Problem
What is needed is an exact copy of the entries below, with every picture left out.

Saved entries
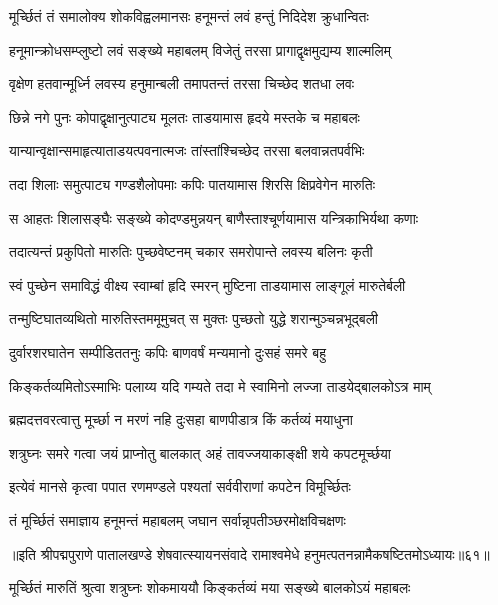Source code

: \twolineshloka
{मूर्च्छितं तं समालोक्य शोकविह्वलमानसः}
{हनूमन्तं लवं हन्तुं निदिदेश क्रुधान्वितः}%

\twolineshloka
{हनूमान्क्रोधसम्प्लुष्टो लवं सङ्ख्ये महाबलम्}
{विजेतुं तरसा प्रागाद्वृक्षमुद्यम्य शाल्मलिम्}%

\twolineshloka
{वृक्षेण हतवान्मूर्ध्नि लवस्य हनुमान्बली}
{तमापतन्तं तरसा चिच्छेद शतधा लवः}%

\twolineshloka
{छिन्ने नगे पुनः कोपाद्वृक्षानुत्पाट्य मूलतः}
{ताडयामास हृदये मस्तके च महाबलः}%

\twolineshloka
{यान्यान्वृक्षान्समाहृत्याताडयत्पवनात्मजः}
{तांस्तांश्चिच्छेद तरसा बलवान्नतपर्वभिः}%

\twolineshloka
{तदा शिलाः समुत्पाट्य गण्डशैलोपमाः कपिः}
{पातयामास शिरसि क्षिप्रवेगेन मारुतिः}%

\twolineshloka
{स आहतः शिलासङ्घैः सङ्ख्ये कोदण्डमुन्नयन्}
{बाणैस्ताश्चूर्णयामास यन्त्रिकाभिर्यथा कणाः}%

\twolineshloka
{तदात्यन्तं प्रकुपितो मारुतिः पुच्छवेष्टनम्}
{चकार समरोपान्ते लवस्य बलिनः कृती}%

\twolineshloka
{स्वं पुच्छेन समाविद्धं वीक्ष्य स्वाम्बां हृदि स्मरन्}
{मुष्टिना ताडयामास लाङ्गूलं मारुतेर्बली}%

\twolineshloka
{तन्मुष्टिघातव्यथितो मारुतिस्तममूमुचत्}
{स मुक्तः पुच्छतो युद्धे शरान्मुञ्चन्नभूद्बली}%

\twolineshloka
{दुर्वारशरघातेन सम्पीडिततनुः कपिः}
{बाणवर्षं मन्यमानो दुःसहं समरे बहु}%

\twolineshloka
{किङ्कर्तव्यमितोऽस्माभिः पलाय्य यदि गम्यते}
{तदा मे स्वामिनो लज्जा ताडयेद्बालकोऽत्र माम्}%

\twolineshloka
{ब्रह्मदत्तवरत्वात्तु मूर्च्छा न मरणं नहि}
{दुःसहा बाणपीडात्र किं कर्तव्यं मयाधुना}%

\twolineshloka
{शत्रुघ्नः समरे गत्वा जयं प्राप्नोतु बालकात्}
{अहं तावज्जयाकाङ्क्षी शये कपटमूर्च्छया}%

\twolineshloka
{इत्येवं मानसे कृत्वा पपात रणमण्डले}
{पश्यतां सर्ववीराणां कपटेन विमूर्च्छितः}%

\twolineshloka
{तं मूर्च्छितं समाज्ञाय हनूमन्तं महाबलम्}
{जघान सर्वान्नृपतीञ्छरमोक्षविचक्षणः}%

॥इति श्रीपद्मपुराणे पातालखण्डे शेषवात्स्यायनसंवादे रामाश्वमेधे हनुमत्पतनन्नामैकषष्टितमोऽध्यायः॥६१॥



\twolineshloka
{मूर्च्छितं मारुतिं श्रुत्वा शत्रुघ्नः शोकमाययौ}
{किङ्कर्तव्यं मया सङ्ख्ये बालकोऽयं महाबलः}%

Result of this task
Source code

: \twolineshloka
{मूर्च्छितं तं समालोक्य शोकविह्वलमानसः}
{हनूमन्तं लवं हन्तुं निदिदेश क्रुधान्वितः}%

\twolineshloka
{हनूमान्क्रोधसम्प्लुष्टो लवं सङ्ख्ये महाबलम्}
{विजेतुं तरसा प्रागाद्वृक्षमुद्यम्य शाल्मलिम्}%

\twolineshloka
{वृक्षेण हतवान्मूर्ध्नि लवस्य हनुमान्बली}
{तमापतन्तं तरसा चिच्छेद शतधा लवः}%

\twolineshloka
{छिन्ने नगे पुनः कोपाद्वृक्षानुत्पाट्य मूलतः}
{ताडयामास हृदये मस्तके च महाबलः}%

\twolineshloka
{यान्यान्वृक्षान्समाहृत्याताडयत्पवनात्मजः}
{तांस्तांश्चिच्छेद तरसा बलवान्नतपर्वभिः}%

\twolineshloka
{तदा शिलाः समुत्पाट्य गण्डशैलोपमाः कपिः}
{पातयामास शिरसि क्षिप्रवेगेन मारुतिः}%

\twolineshloka
{स आहतः शिलासङ्घैः सङ्ख्ये कोदण्डमुन्नयन्}
{बाणैस्ताश्चूर्णयामास यन्त्रिकाभिर्यथा कणाः}%

\twolineshloka
{तदात्यन्तं प्रकुपितो मारुतिः पुच्छवेष्टनम्}
{चकार समरोपान्ते लवस्य बलिनः कृती}%

\twolineshloka
{स्वं पुच्छेन समाविद्धं वीक्ष्य स्वाम्बां हृदि स्मरन्}
{मुष्टिना ताडयामास लाङ्गूलं मारुतेर्बली}%

\twolineshloka
{तन्मुष्टिघातव्यथितो मारुतिस्तममूमुचत्}
{स मुक्तः पुच्छतो युद्धे शरान्मुञ्चन्नभूद्बली}%

\twolineshloka
{दुर्वारशरघातेन सम्पीडिततनुः कपिः}
{बाणवर्षं मन्यमानो दुःसहं समरे बहु}%

\twolineshloka
{किङ्कर्तव्यमितोऽस्माभिः पलाय्य यदि गम्यते}
{तदा मे स्वामिनो लज्जा ताडयेद्बालकोऽत्र माम्}%

\twolineshloka
{ब्रह्मदत्तवरत्वात्तु मूर्च्छा न मरणं नहि}
{दुःसहा बाणपीडात्र किं कर्तव्यं मयाधुना}%

\twolineshloka
{शत्रुघ्नः समरे गत्वा जयं प्राप्नोतु बालकात्}
{अहं तावज्जयाकाङ्क्षी शये कपटमूर्च्छया}%

\twolineshloka
{इत्येवं मानसे कृत्वा पपात रणमण्डले}
{पश्यतां सर्ववीराणां कपटेन विमूर्च्छितः}%

\twolineshloka
{तं मूर्च्छितं समाज्ञाय हनूमन्तं महाबलम्}
{जघान सर्वान्नृपतीञ्छरमोक्षविचक्षणः}%

॥इति श्रीपद्मपुराणे पातालखण्डे शेषवात्स्यायनसंवादे रामाश्वमेधे हनुमत्पतनन्नामैकषष्टितमोऽध्यायः॥६१॥



\twolineshloka
{मूर्च्छितं मारुतिं श्रुत्वा शत्रुघ्नः शोकमाययौ}
{किङ्कर्तव्यं मया सङ्ख्ये बालकोऽयं महाबलः}%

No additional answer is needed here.